Recorded data:

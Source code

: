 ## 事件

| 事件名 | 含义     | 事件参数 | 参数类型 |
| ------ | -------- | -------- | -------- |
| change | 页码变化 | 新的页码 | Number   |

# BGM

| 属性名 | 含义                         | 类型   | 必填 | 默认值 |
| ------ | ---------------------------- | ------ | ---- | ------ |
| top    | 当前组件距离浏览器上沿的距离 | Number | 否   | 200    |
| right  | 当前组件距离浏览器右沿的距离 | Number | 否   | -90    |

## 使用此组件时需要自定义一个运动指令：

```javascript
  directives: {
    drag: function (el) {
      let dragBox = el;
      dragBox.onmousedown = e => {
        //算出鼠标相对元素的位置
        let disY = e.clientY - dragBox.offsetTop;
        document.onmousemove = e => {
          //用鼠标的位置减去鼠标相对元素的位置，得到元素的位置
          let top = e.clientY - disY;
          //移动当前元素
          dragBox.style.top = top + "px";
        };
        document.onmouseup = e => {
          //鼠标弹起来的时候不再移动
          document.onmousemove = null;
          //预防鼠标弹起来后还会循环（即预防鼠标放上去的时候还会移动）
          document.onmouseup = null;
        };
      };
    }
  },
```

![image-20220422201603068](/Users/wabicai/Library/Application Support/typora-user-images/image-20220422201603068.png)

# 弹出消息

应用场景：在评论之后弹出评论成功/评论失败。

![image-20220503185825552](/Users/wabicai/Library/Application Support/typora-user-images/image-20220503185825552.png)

■ **EXERCISE OBJECTIVE**
Your task is to reproduce all of the records exactly.

■ **ANSWER AREA**
Source code

: ## 事件

| 事件名 | 含义     | 事件参数 | 参数类型 |
| ------ | -------- | -------- | -------- |
| change | 页码变化 | 新的页码 | Number   |

# BGM

| 属性名 | 含义                         | 类型   | 必填 | 默认值 |
| ------ | ---------------------------- | ------ | ---- | ------ |
| top    | 当前组件距离浏览器上沿的距离 | Number | 否   | 200    |
| right  | 当前组件距离浏览器右沿的距离 | Number | 否   | -90    |

## 使用此组件时需要自定义一个运动指令：

```javascript
  directives: {
    drag: function (el) {
      let dragBox = el;
      dragBox.onmousedown = e => {
        //算出鼠标相对元素的位置
        let disY = e.clientY - dragBox.offsetTop;
        document.onmousemove = e => {
          //用鼠标的位置减去鼠标相对元素的位置，得到元素的位置
          let top = e.clientY - disY;
          //移动当前元素
          dragBox.style.top = top + "px";
        };
        document.onmouseup = e => {
          //鼠标弹起来的时候不再移动
          document.onmousemove = null;
          //预防鼠标弹起来后还会循环（即预防鼠标放上去的时候还会移动）
          document.onmouseup = null;
        };
      };
    }
  },
```

![image-20220422201603068](/Users/wabicai/Library/Application Support/typora-user-images/image-20220422201603068.png)

# 弹出消息

应用场景：在评论之后弹出评论成功/评论失败。

![image-20220503185825552](/Users/wabicai/Library/Application Support/typora-user-images/image-20220503185825552.png)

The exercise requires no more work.